Franchisors stampede inventor pleading for secret formula
By: By Steve Olson | 1,633 Reads
I confess, I'm still guilty. I bet you are, too! Ever wish for a marketing miracle, hoping to discover the "magic bullet" that creates masses of buyers begging for your franchise? How 'bout fantasizing that your $300 newspaper ad just generated 50 leads, and your franchise Internet ads deliver 100 percent qualified candidates who return all your phone calls? Then suddenly, media reporters call you in sheer excitement about your press release, promising feature coverage in the Wall Street Journal, Newsweek, and on the major network channels. And just a second! It's your phone light flashing fiery red with 40 urgent messages from prospects you met at this weekend's franchise show!
Fraud squad throws mad chemist in the slammer
Then the dream turns into a nightmare, as we wake up screaming, still facing the elusive, changing, and unexpected challenges of franchise lead generation. Frustration still haunts our calculating minds as we search for answers to find the perfect plan for luring sensational candidates to our franchise opportunity.
How to find the magic potion for your concept
As franchise sales veterans know, a good media plan with one company doesn't mean it will work for another, even within the same industries. Countless variables affect results, such as differences in candidate profiles, business types, franchise programs, investment levels, qualifications, sales processes, corporate philosophies, programs, etc.
The good news for franchise recruitment is that there are key lead-generation sources that work in varying degrees of success. Here's a planning process that can help you discover the best ones for you, cut marketing costs, and increase your selling prospects:
Building your successful lead-generation program
1) Base your recruitment budget on cost-per-sale - If you don't know your own selling stats, check out industry-wide sales and lead costs in this Franchise Update issue. By benchmarking your acquisition results, you'll develop a more realistic budget for meeting your 2007 franchise goals.
2) Low-cost sales first - Include any franchisee referral programs and networking opportunities in your lead-generation plan, with related expenses budgeted accordingly. These avenues have paid off big-time for franchisors aggressively capitalizing on these non-media marketing avenues.
3) Target the right audience - Match your ideal profile with the particular media source you select.

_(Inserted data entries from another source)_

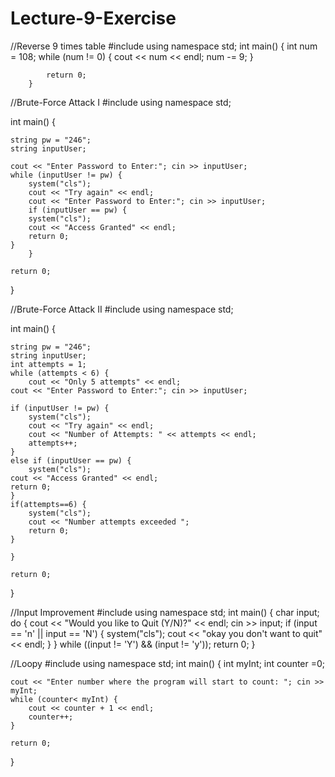 # Lecture-9-Exercise

//Reverse 9 times table
		#include <iostream> 
		using namespace std;
		int main() {
			int num = 108;
			while (num != 0) {
				cout << num << endl;
				num -= 9;
			}

			return 0;
		}


//Brute-Force Attack I
#include <iostream>
using namespace std;



int main() {

	string pw = "246";
	string inputUser;
	
	cout << "Enter Password to Enter:"; cin >> inputUser;
	while (inputUser != pw) {
		system("cls");
		cout << "Try again" << endl;
		cout << "Enter Password to Enter:"; cin >> inputUser;
		if (inputUser == pw) {
		system("cls");
		cout << "Access Granted" << endl;
		return 0;
	}
		}

	return 0;
}




//Brute-Force Attack II
#include <iostream>
using namespace std;



int main() {

	string pw = "246";
	string inputUser;
	int attempts = 1;
	while (attempts < 6) {
		cout << "Only 5 attempts" << endl;
	cout << "Enter Password to Enter:"; cin >> inputUser;
	
	if (inputUser != pw) {
		system("cls");
		cout << "Try again" << endl;
		cout << "Number of Attempts: " << attempts << endl;
		attempts++;
	}
	else if (inputUser == pw) {
		system("cls");
	cout << "Access Granted" << endl;
	return 0;
	}
	if(attempts==6) {
		system("cls");
		cout << "Number attempts exceeded ";
		return 0;
	}

	}

	return 0;
}
	
	
//Input Improvement
	#include <iostream> 
using namespace std;
int main() {
	char input;
	do {
		cout << "Would you like to Quit (Y/N)?" <<
			endl;
		cin >> input;
		if (input == 'n' || input == 'N') {
			system("cls");
			cout << "okay you don't want to quit" << endl;
		}
	} while ((input != 'Y') && (input != 'y'));
	return 0;
}
	
//Loopy
	#include <iostream> 
using namespace std;
int main() {
	int myInt;
	int counter =0;

	cout << "Enter number where the program will start to count: "; cin >> myInt;
	while (counter< myInt) {
		cout << counter + 1 << endl;
		counter++;
	}

	return 0;
}


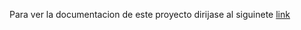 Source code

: Para ver la documentacion de este proyecto dirijase al siguinete [link](https://github.com/mandresblac/proyectoCrmFrontend)
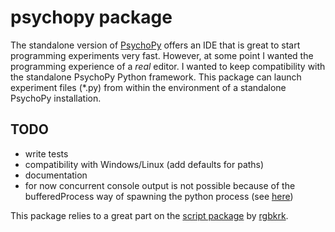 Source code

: # psychopy package

The standalone version of [PsychoPy](http://www.psychopy.org/) offers an IDE that is great to start programming experiments very fast. However, at some point I wanted the programming experience of a *real* editor. I wanted to keep compatibility with the standalone PsychoPy Python framework. This package can launch experiment files (\*.py) from within the environment of a standalone PsychoPy installation.

## TODO
- write tests
- compatibility with Windows/Linux (add defaults for paths)
- documentation
- for now concurrent console output is not possible because of the bufferedProcess way of spawning the python process (see [here](https://github.com/rgbkrk/atom-script/issues/497))

This package relies to a great part on the [script package](https://atom.io/packages/script) by [rgbkrk](https://atom.io/users/rgbkrk).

Don't advertise in an investment magazine if you require hands-on ownership, or seek multi-unit franchisees on a website portal predominantly marketing low-end business opportunities.
4) Use multimedia sources - Using only one medium confines your message to only a portion of your buyers, limiting your potential sales growth. Betting your success on a single source can be dangerous. "I only use the Internet," or "Brokers are the only way to go," or "PR is 100 percent of our recruitment budget" puts your franchising expansion in a vulnerable, high-risk position. And remember, print advertising is excellent for driving prospects to your Internet website.
5) Increase winners, dump losers! - Beef up what's working, get rid of what isn't. Your ad costs will drop and sales will go up. Ride the winners as long as they continue to produce franchisees, upgrading your presence with these sales generators while the going is good.
6) Frequency is critical for success - Commit to at least a three-month Internet run and three-time placement in publications. You'll get more bang for the buck running a one-third-page ad three times rather than a full-page ad once. Frequency always outperforms size. You're just burning ad dollars with one-shot deals.
7) Don't forget trade media - Franchise advertising should always be considered in your industry publications, websites, or shows, and may also produce good franchise prospects, sometimes at a much lower cost!
8) Create an opportunity fund - Budget some monies to take advantage of special editions, activities, or new media programs that come up during the year. A reserve fund helps prevent missing out on these special opportunities.
9) Quarterly adjustments to your plan - Analyze and modify your lead-generation activities at least every three months. What you don't measure, you can't improve. The best-performing media plan is constantly evolving. Static plans lose their punch pretty quickly and suffer lead erosion-especially considering how volatile website marketing, broker leads, PR, referrals, or most any sources can be at any given time. Let's not forget changes in buyer interests triggered by hurricanes, election years, war, and booming and busting economies. Companies who only reengineer their recruitment programs annually are making costly mistakes.
10) Only results count - Recruitment advertising has one primary mission: generate prospects for franchise ownership. If you aren't producing qualified email responses, or better yet hearing your phone ring, your marketing efforts are failing. Implement a systematic lead-generation process, and you'll improve your efforts and save money! This takes time, attention, and careful analysis. It's hard work, but the payoffs are oh-so-sweet.